From MG+M The Law Firm
By: Marissa L. Morte, Esq.

Last year, the American Transportation Research Institute (ATRI) published a comprehensive analysis on the notable increase in verdicts over $1 million in the trucking industry. ATRI’s 2020 study, Understanding the Impact of Nuclear Verdicts on the Trucking Industry, received significant attention, ultimately prompting ATRI to investigate verdicts and settlements in the trucking industry under $1 million.[1] As such, last week, the ATRI published The Impact of Small Verdicts and Settlements on the Trucking Industry.[2] Unlike the sensational multi-million dollar nuclear verdicts, these “smaller” payouts seemingly have little effect on motor carriers and insurance agencies. However, there is a general consensus in the trucking industry that small settlements and verdicts are increasing in both frequency and severity.

ATRI’s research focused on identifying the legal conditions that cultivate the small litigation cases in the trucking industry, assessing the relationship between small payouts and increasing insurance rates, and quantifying the impact of crash characteristics and litigation factors on both payment sizes and settlement timing.[3] In advancing these four objectives, ATRI analyzed litigation data from 641 cases, over the course of 14 years.[4] Notably, the study only considered data from cases involving some form of litigation; the data did not include pre-suit settlements.[5]

The Impact of Small Verdicts and Settlements on the Trucking Industry provides key insight into the current climate of the trucking industry while also anticipating future trends in trucking litigation. A few significant conclusions from the report stood out. For instance, the study showed that settlements in trucking cases were approximately 37.7% larger than verdicts.[6] The type of injury also affected whether a case settled or resulted in a verdict. Cases involving a fatality were 393% more likely to settle and cases with a severe injury were 217% more likely to settle than reach a jury.[7]

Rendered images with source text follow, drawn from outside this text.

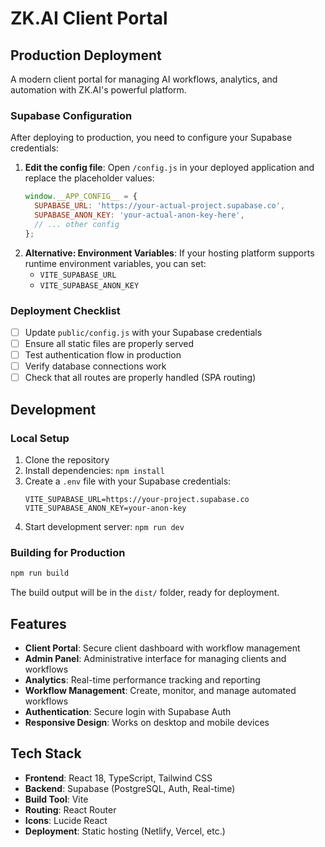 # ZK.AI Client Portal

## Production Deployment
A modern client portal for managing AI workflows, analytics, and automation with ZK.AI's powerful platform.
### Supabase Configuration
After deploying to production, you need to configure your Supabase credentials:
1. **Edit the config file**: Open `/config.js` in your deployed application and replace the placeholder values:
   ```javascript
   window.__APP_CONFIG__ = {
     SUPABASE_URL: 'https://your-actual-project.supabase.co',
     SUPABASE_ANON_KEY: 'your-actual-anon-key-here',
     // ... other config
   };
   ```
2. **Alternative: Environment Variables**: If your hosting platform supports runtime environment variables, you can set:
   - `VITE_SUPABASE_URL`
   - `VITE_SUPABASE_ANON_KEY`
### Deployment Checklist
- [ ] Update `public/config.js` with your Supabase credentials
- [ ] Ensure all static files are properly served
- [ ] Test authentication flow in production
- [ ] Verify database connections work
- [ ] Check that all routes are properly handled (SPA routing)
## Development
### Local Setup
1. Clone the repository
2. Install dependencies: `npm install`
3. Create a `.env` file with your Supabase credentials:
   ```
   VITE_SUPABASE_URL=https://your-project.supabase.co
   VITE_SUPABASE_ANON_KEY=your-anon-key
   ```
4. Start development server: `npm run dev`
### Building for Production
```bash
npm run build
```
The build output will be in the `dist/` folder, ready for deployment.
## Features
- **Client Portal**: Secure client dashboard with workflow management
- **Admin Panel**: Administrative interface for managing clients and workflows
- **Analytics**: Real-time performance tracking and reporting
- **Workflow Management**: Create, monitor, and manage automated workflows
- **Authentication**: Secure login with Supabase Auth
- **Responsive Design**: Works on desktop and mobile devices
## Tech Stack
- **Frontend**: React 18, TypeScript, Tailwind CSS
- **Backend**: Supabase (PostgreSQL, Auth, Real-time)
- **Build Tool**: Vite
- **Routing**: React Router
- **Icons**: Lucide React
- **Deployment**: Static hosting (Netlify, Vercel, etc.)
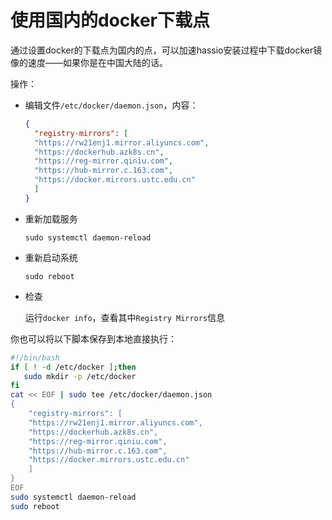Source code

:# 使用国内的docker下载点

通过设置docker的下载点为国内的点，可以加速hassio安装过程中下载docker镜像的速度——如果你是在中国大陆的话。

操作：

- 编辑文件`/etc/docker/daemon.json`，内容：

  ```json
  { 
    "registry-mirrors": [ 
    "https://rw21enj1.mirror.aliyuncs.com",
    "https://dockerhub.azk8s.cn",
    "https://reg-mirror.qiniu.com",
    "https://hub-mirror.c.163.com",
    "https://docker.mirrors.ustc.edu.cn"
    ]
  }
  ```

- 重新加载服务

  `sudo systemctl daemon-reload`

- 重新启动系统

  `sudo reboot`

- 检查

  运行`docker info`，查看其中`Registry Mirrors`信息

你也可以将以下脚本保存到本地直接执行：

```bash
#!/bin/bash
if [ ! -d /etc/docker ];then
   sudo mkdir -p /etc/docker
fi
cat << EOF | sudo tee /etc/docker/daemon.json 
{ 
    "registry-mirrors": [ 
    "https://rw21enj1.mirror.aliyuncs.com",
    "https://dockerhub.azk8s.cn",
    "https://reg-mirror.qiniu.com",
    "https://hub-mirror.c.163.com",
    "https://docker.mirrors.ustc.edu.cn"
    ]
}
EOF
sudo systemctl daemon-reload
sudo reboot
```
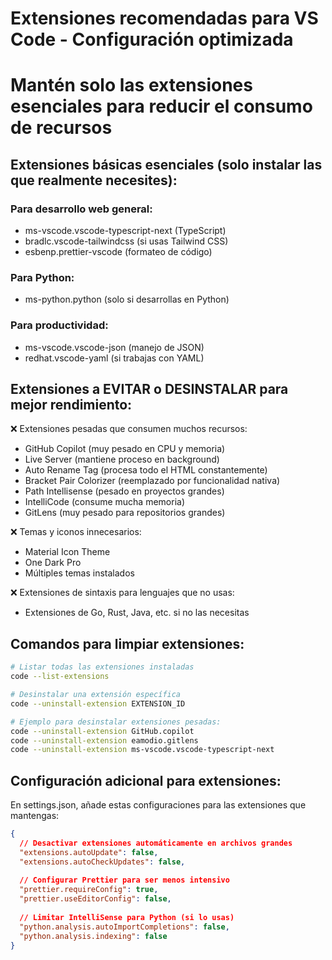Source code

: # Extensiones recomendadas para VS Code - Configuración optimizada
# Mantén solo las extensiones esenciales para reducir el consumo de recursos

## Extensiones básicas esenciales (solo instalar las que realmente necesites):

### Para desarrollo web general:
- ms-vscode.vscode-typescript-next (TypeScript)
- bradlc.vscode-tailwindcss (si usas Tailwind CSS)
- esbenp.prettier-vscode (formateo de código)

### Para Python:
- ms-python.python (solo si desarrollas en Python)

### Para productividad:
- ms-vscode.vscode-json (manejo de JSON)
- redhat.vscode-yaml (si trabajas con YAML)

## Extensiones a EVITAR o DESINSTALAR para mejor rendimiento:

❌ Extensiones pesadas que consumen muchos recursos:
- GitHub Copilot (muy pesado en CPU y memoria)
- Live Server (mantiene proceso en background)
- Auto Rename Tag (procesa todo el HTML constantemente)
- Bracket Pair Colorizer (reemplazado por funcionalidad nativa)
- Path Intellisense (pesado en proyectos grandes)
- IntelliCode (consume mucha memoria)
- GitLens (muy pesado para repositorios grandes)

❌ Temas y iconos innecesarios:
- Material Icon Theme
- One Dark Pro
- Múltiples temas instalados

❌ Extensiones de sintaxis para lenguajes que no usas:
- Extensiones de Go, Rust, Java, etc. si no las necesitas

## Comandos para limpiar extensiones:

```bash
# Listar todas las extensiones instaladas
code --list-extensions

# Desinstalar una extensión específica
code --uninstall-extension EXTENSION_ID

# Ejemplo para desinstalar extensiones pesadas:
code --uninstall-extension GitHub.copilot
code --uninstall-extension eamodio.gitlens
code --uninstall-extension ms-vscode.vscode-typescript-next
```

## Configuración adicional para extensiones:

En settings.json, añade estas configuraciones para las extensiones que mantengas:

```json
{
  // Desactivar extensiones automáticamente en archivos grandes
  "extensions.autoUpdate": false,
  "extensions.autoCheckUpdates": false,
  
  // Configurar Prettier para ser menos intensivo
  "prettier.requireConfig": true,
  "prettier.useEditorConfig": false,
  
  // Limitar IntelliSense para Python (si lo usas)
  "python.analysis.autoImportCompletions": false,
  "python.analysis.indexing": false
}
```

Furthermore, ATRI’s investigation of how alleged driver infractions affected smaller payouts reinforces the importance of carrier safety practice.[8] Alleged driver infractions that resulted in the largest payouts did not uniformly relate to the accident giving rise to a plaintiff’s claim.[9] ATRI noted that “[p]oor driver history and other alleged carrier infractions can prove especially costly because they spark additional jury sympathy on the basis of corporate ethics and culture.”[10] The data also connected poor driver history with poor hiring practices, inadequate training, and vicarious liability.[11] This correlation reinforces the importance of motor carrier oversight through programs like driver onboarding and training programs to reduce payouts.[12]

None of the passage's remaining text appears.